Return all entries verbatim; skip any pictures.

Data section start

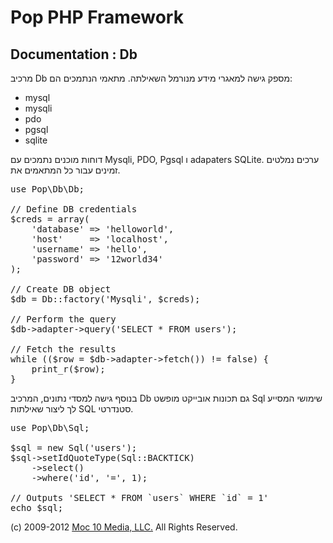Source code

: Pop PHP Framework
=================

Documentation : Db
------------------

מרכיב Db מספק גישה למאגרי מידע מנורמל השאילתה. מתאמי הנתמכים הם:


* mysql
* mysqli
* pdo
* pgsql
* sqlite

דוחות מוכנים נתמכים עם Mysqli, PDO, Pgsql ו adapaters SQLite. ערכים נמלטים זמינים עבור כל המתאמים את.


<pre>
use Pop\Db\Db;

// Define DB credentials
$creds = array(
    'database' => 'helloworld',
    'host'     => 'localhost',
    'username' => 'hello',
    'password' => '12world34'
);

// Create DB object
$db = Db::factory('Mysqli', $creds);

// Perform the query
$db->adapter->query('SELECT * FROM users');

// Fetch the results
while (($row = $db->adapter->fetch()) != false) {
    print_r($row);
}
</pre>

בנוסף גישה למסדי נתונים, המרכיב Db גם תכונות אובייקט מופשט Sql שימושי המסייע לך ליצור שאילתות SQL סטנדרטי.


<pre>
use Pop\Db\Sql;

$sql = new Sql('users');
$sql->setIdQuoteType(Sql::BACKTICK)
    ->select()
    ->where('id', '=', 1);

// Outputs 'SELECT * FROM `users` WHERE `id` = 1'
echo $sql;
</pre>

(c) 2009-2012 [Moc 10 Media, LLC.](http://www.moc10media.com) All Rights Reserved.
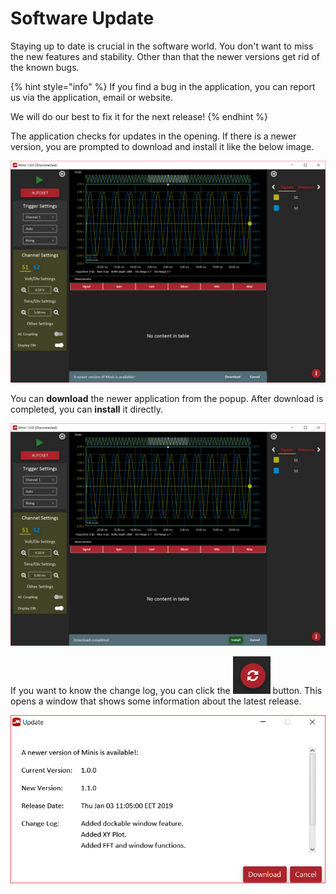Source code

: # Software Update

Staying up to date is crucial in the software world. You don't want to miss the new features and stability. Other than that the newer versions get rid of the known bugs. 

{% hint style="info" %}
If you find a bug in the application, you can report us via the application, email or website. 

We will do our best to fix it for the next release!
{% endhint %}

The application checks for updates in the opening. If there is a newer version, you are prompted to download and install it like the below image.

![](../../../../.gitbook/assets/image%20%28112%29.png)

You can **download** the newer application from the popup. After download is completed, you can **install** it directly. 

![](../../../../.gitbook/assets/image%20%2885%29.png)

If you want to know the change log, you can click the ![](../../../../.gitbook/assets/image%20%2845%29.png) button. This opens a window that shows some information about the latest release.

![](../../../../.gitbook/assets/image%20%28171%29.png)

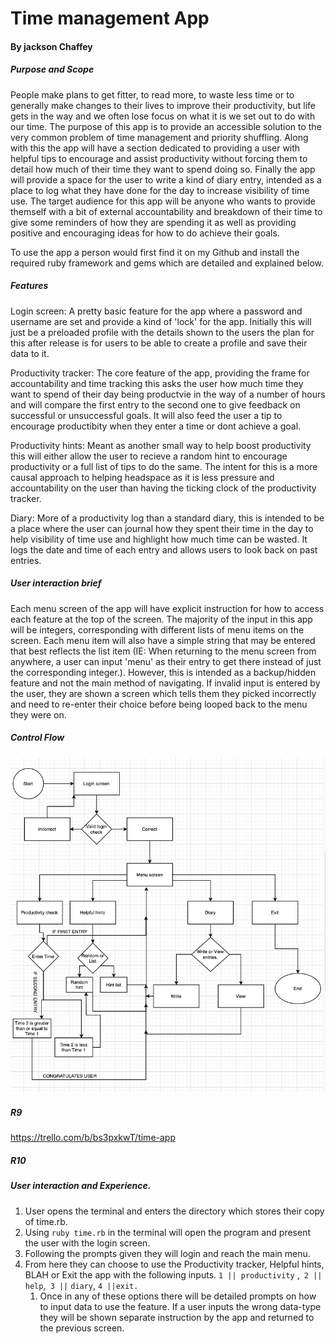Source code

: #  Time management App

#### By jackson Chaffey 



##### Purpose and Scope

People make plans to get fitter, to read more, to waste less time or to generally make changes to their lives to improve their productivity, but life gets in the way and we often lose focus on what it is we set out to do with our time. The purpose of this app is to provide an accessible solution to the very common problem of time management and priority shuffling. Along with this the app will have a section dedicated to providing a user with helpful tips to encourage and assist productivity without forcing them to detail how much of their time they want to spend doing so. Finally the app will provide a space for the user to write a kind of diary entry, intended as a place to log what they have done for the day to increase visibility of time use. The target audience for this app will be anyone who wants to provide themself with a bit of external accountability and breakdown of their time to give some reminders of how they are spending it as well as providing positive and encouraging ideas for how to do achieve their goals.

To use the app a person would first find it on my Github and install the required ruby framework and gems which are detailed and explained below.

##### Features

Login screen: A pretty basic feature for the app where a password and username are set and provide a kind of 'lock' for the app. Initially this will just be  a preloaded profile with the details shown to the users the plan for this after release is for users to be able to create a profile and save their data to it.

Productivity tracker: The core feature of the app, providing the frame for accountability and time tracking this asks the user how much time they want to spend of their day being productvie in the way of a number of hours and will compare the first entry to the second one to give feedback on successful or unsuccessful goals. It will also feed the user a tip to encourage productibity when they enter a time or dont achieve a goal.

Productivity hints: Meant as another small way to help boost productivity this will either allow the user to recieve a random hint to encourage productivity or a full list of tips to do the same. The intent for this is a more causal approach to helping headspace as it is less pressure and accountability on the user than having the ticking clock of the productivity tracker.

Diary: More of a productivity log than a standard diary, this is intended to be a place where the user can journal how they spent their time in the day to help visibility of time use and highlight how much time can be wasted. It logs the date and time of each entry and allows users to look back on past entries.



##### User interaction brief

Each menu screen of the app will have explicit instruction for how to access each feature at the top of the screen. The majority of the input in this app will be integers, corresponding with different lists of menu items on the screen. Each menu item will also have a simple string that may be entered that best reflects the list item (IE: When returning to the menu screen from anywhere, a user can input 'menu' as their entry to get there instead of just the corresponding integer.). However, this is intended as a backup/hidden feature  and not the main method of navigating. If invalid input is entered by the user, they are shown a screen which tells them they picked incorrectly and need to re-enter their choice before being looped back to the menu they were on.

##### Control Flow

![Control Flow Diagram](https://github.com/jacksonchaffey/TimeManagement/blob/master/img/ControlFlow.png)





##### R9 

https://trello.com/b/bs3pxkwT/time-app

##### R10





##### User interaction and Experience.

1. User opens the terminal and enters the directory which stores their copy of time.rb.
2. Using `ruby time.rb` in the terminal will open the program and present the user with the login screen.
3. Following the prompts given they will login and reach the main menu.
4. From here they can choose to use the Productivity tracker, Helpful hints, BLAH or Exit the app with the following inputs. `1 || productivity` ,` 2 || help`,` 3 ||` `diary`, `4 ||exit.`
   1. Once in any of these options there will be detailed prompts on how to input data to use the feature. If a user inputs the wrong data-type they will be shown separate instruction by the app and returned to the previous screen.





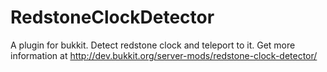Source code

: RedstoneClockDetector
=====================

A plugin for bukkit. Detect redstone clock and teleport to it.
Get more information at http://dev.bukkit.org/server-mods/redstone-clock-detector/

Data section end

## Output for this task
Source code

: Pop PHP Framework
=================

Documentation : Db
------------------

מרכיב Db מספק גישה למאגרי מידע מנורמל השאילתה. מתאמי הנתמכים הם:


* mysql
* mysqli
* pdo
* pgsql
* sqlite

דוחות מוכנים נתמכים עם Mysqli, PDO, Pgsql ו adapaters SQLite. ערכים נמלטים זמינים עבור כל המתאמים את.


<pre>
use Pop\Db\Db;

// Define DB credentials
$creds = array(
    'database' => 'helloworld',
    'host'     => 'localhost',
    'username' => 'hello',
    'password' => '12world34'
);

// Create DB object
$db = Db::factory('Mysqli', $creds);

// Perform the query
$db->adapter->query('SELECT * FROM users');

// Fetch the results
while (($row = $db->adapter->fetch()) != false) {
    print_r($row);
}
</pre>

בנוסף גישה למסדי נתונים, המרכיב Db גם תכונות אובייקט מופשט Sql שימושי המסייע לך ליצור שאילתות SQL סטנדרטי.


<pre>
use Pop\Db\Sql;

$sql = new Sql('users');
$sql->setIdQuoteType(Sql::BACKTICK)
    ->select()
    ->where('id', '=', 1);

// Outputs 'SELECT * FROM `users` WHERE `id` = 1'
echo $sql;
</pre>

(c) 2009-2012 [Moc 10 Media, LLC.](http://www.moc10media.com) All Rights Reserved.
Source code

: # Software Update

Staying up to date is crucial in the software world. You don't want to miss the new features and stability. Other than that the newer versions get rid of the known bugs. 

{% hint style="info" %}
If you find a bug in the application, you can report us via the application, email or website. 

We will do our best to fix it for the next release!
{% endhint %}

The application checks for updates in the opening. If there is a newer version, you are prompted to download and install it like the below image.

![](../../../../.gitbook/assets/image%20%28112%29.png)

You can **download** the newer application from the popup. After download is completed, you can **install** it directly. 

![](../../../../.gitbook/assets/image%20%2885%29.png)

If you want to know the change log, you can click the ![](../../../../.gitbook/assets/image%20%2845%29.png) button. This opens a window that shows some information about the latest release.

![](../../../../.gitbook/assets/image%20%28171%29.png)

Source code

: #  Time management App

#### By jackson Chaffey 



##### Purpose and Scope

People make plans to get fitter, to read more, to waste less time or to generally make changes to their lives to improve their productivity, but life gets in the way and we often lose focus on what it is we set out to do with our time. The purpose of this app is to provide an accessible solution to the very common problem of time management and priority shuffling. Along with this the app will have a section dedicated to providing a user with helpful tips to encourage and assist productivity without forcing them to detail how much of their time they want to spend doing so. Finally the app will provide a space for the user to write a kind of diary entry, intended as a place to log what they have done for the day to increase visibility of time use. The target audience for this app will be anyone who wants to provide themself with a bit of external accountability and breakdown of their time to give some reminders of how they are spending it as well as providing positive and encouraging ideas for how to do achieve their goals.

To use the app a person would first find it on my Github and install the required ruby framework and gems which are detailed and explained below.

##### Features

Login screen: A pretty basic feature for the app where a password and username are set and provide a kind of 'lock' for the app. Initially this will just be  a preloaded profile with the details shown to the users the plan for this after release is for users to be able to create a profile and save their data to it.

Productivity tracker: The core feature of the app, providing the frame for accountability and time tracking this asks the user how much time they want to spend of their day being productvie in the way of a number of hours and will compare the first entry to the second one to give feedback on successful or unsuccessful goals. It will also feed the user a tip to encourage productibity when they enter a time or dont achieve a goal.

Productivity hints: Meant as another small way to help boost productivity this will either allow the user to recieve a random hint to encourage productivity or a full list of tips to do the same. The intent for this is a more causal approach to helping headspace as it is less pressure and accountability on the user than having the ticking clock of the productivity tracker.

Diary: More of a productivity log than a standard diary, this is intended to be a place where the user can journal how they spent their time in the day to help visibility of time use and highlight how much time can be wasted. It logs the date and time of each entry and allows users to look back on past entries.



##### User interaction brief

Each menu screen of the app will have explicit instruction for how to access each feature at the top of the screen. The majority of the input in this app will be integers, corresponding with different lists of menu items on the screen. Each menu item will also have a simple string that may be entered that best reflects the list item (IE: When returning to the menu screen from anywhere, a user can input 'menu' as their entry to get there instead of just the corresponding integer.). However, this is intended as a backup/hidden feature  and not the main method of navigating. If invalid input is entered by the user, they are shown a screen which tells them they picked incorrectly and need to re-enter their choice before being looped back to the menu they were on.

##### Control Flow

![Control Flow Diagram](https://github.com/jacksonchaffey/TimeManagement/blob/master/img/ControlFlow.png)





##### R9 

https://trello.com/b/bs3pxkwT/time-app

##### R10





##### User interaction and Experience.

1. User opens the terminal and enters the directory which stores their copy of time.rb.
2. Using `ruby time.rb` in the terminal will open the program and present the user with the login screen.
3. Following the prompts given they will login and reach the main menu.
4. From here they can choose to use the Productivity tracker, Helpful hints, BLAH or Exit the app with the following inputs. `1 || productivity` ,` 2 || help`,` 3 ||` `diary`, `4 ||exit.`
   1. Once in any of these options there will be detailed prompts on how to input data to use the feature. If a user inputs the wrong data-type they will be shown separate instruction by the app and returned to the previous screen.





Source code

: RedstoneClockDetector
=====================

A plugin for bukkit. Detect redstone clock and teleport to it.
Get more information at http://dev.bukkit.org/server-mods/redstone-clock-detector/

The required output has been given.